- _TASK DIRECTIONS_: This exercise asks for every line of the material that contains the word "HTML".
======== EXERCISE MATERIAL ========
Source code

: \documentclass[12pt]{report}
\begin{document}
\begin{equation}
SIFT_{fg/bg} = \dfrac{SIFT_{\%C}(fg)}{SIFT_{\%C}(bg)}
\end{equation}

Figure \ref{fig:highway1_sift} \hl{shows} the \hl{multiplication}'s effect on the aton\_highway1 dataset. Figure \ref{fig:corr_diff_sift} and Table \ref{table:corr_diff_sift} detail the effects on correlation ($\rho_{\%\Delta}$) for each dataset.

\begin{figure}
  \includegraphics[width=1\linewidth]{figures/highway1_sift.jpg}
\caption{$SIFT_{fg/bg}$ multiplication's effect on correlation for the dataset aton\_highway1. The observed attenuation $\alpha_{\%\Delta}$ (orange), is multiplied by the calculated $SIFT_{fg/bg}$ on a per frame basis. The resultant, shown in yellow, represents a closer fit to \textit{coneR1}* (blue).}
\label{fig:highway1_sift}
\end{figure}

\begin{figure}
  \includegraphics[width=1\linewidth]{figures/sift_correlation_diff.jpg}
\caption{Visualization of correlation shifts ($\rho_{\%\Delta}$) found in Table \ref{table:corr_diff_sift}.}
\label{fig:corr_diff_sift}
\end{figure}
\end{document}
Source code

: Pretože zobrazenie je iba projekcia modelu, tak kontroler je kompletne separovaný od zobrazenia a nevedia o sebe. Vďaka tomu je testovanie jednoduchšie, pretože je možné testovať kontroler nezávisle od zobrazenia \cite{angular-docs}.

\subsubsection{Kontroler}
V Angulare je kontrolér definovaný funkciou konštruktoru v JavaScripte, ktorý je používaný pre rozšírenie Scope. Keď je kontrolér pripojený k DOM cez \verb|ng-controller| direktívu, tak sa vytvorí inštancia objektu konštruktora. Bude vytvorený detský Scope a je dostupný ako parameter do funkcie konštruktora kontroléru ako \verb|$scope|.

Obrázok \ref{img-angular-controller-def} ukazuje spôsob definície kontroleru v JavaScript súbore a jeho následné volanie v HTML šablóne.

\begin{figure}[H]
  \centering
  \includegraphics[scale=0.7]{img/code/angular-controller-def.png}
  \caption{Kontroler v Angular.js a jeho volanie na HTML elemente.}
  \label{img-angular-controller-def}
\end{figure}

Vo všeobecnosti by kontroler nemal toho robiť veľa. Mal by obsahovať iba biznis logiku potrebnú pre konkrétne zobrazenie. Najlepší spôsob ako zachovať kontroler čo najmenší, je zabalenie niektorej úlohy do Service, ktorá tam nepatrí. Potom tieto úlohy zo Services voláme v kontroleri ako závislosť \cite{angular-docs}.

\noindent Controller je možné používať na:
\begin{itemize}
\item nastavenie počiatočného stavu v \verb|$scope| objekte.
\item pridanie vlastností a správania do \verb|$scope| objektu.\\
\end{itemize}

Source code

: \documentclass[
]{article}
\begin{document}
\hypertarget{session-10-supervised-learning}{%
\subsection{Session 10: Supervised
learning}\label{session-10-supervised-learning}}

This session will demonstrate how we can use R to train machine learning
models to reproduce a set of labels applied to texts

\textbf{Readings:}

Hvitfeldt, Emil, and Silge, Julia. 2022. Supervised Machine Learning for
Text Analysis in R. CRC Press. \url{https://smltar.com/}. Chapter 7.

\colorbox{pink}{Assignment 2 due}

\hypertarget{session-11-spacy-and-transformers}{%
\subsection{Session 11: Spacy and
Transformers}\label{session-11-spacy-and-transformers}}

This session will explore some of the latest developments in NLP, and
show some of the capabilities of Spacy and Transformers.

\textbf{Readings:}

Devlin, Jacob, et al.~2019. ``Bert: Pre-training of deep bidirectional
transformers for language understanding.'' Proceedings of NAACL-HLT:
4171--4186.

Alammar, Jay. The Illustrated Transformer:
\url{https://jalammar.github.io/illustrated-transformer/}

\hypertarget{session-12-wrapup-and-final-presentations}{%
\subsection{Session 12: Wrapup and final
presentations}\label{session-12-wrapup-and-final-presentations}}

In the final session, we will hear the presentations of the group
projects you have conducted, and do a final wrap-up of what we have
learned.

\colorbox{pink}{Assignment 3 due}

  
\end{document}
========
- _EXERCISE OUTPUT_:
Obrázok \ref{img-angular-controller-def} ukazuje spôsob definície kontroleru v JavaScript súbore a jeho následné volanie v HTML šablóne.
  \caption{Kontroler v Angular.js a jeho volanie na HTML elemente.}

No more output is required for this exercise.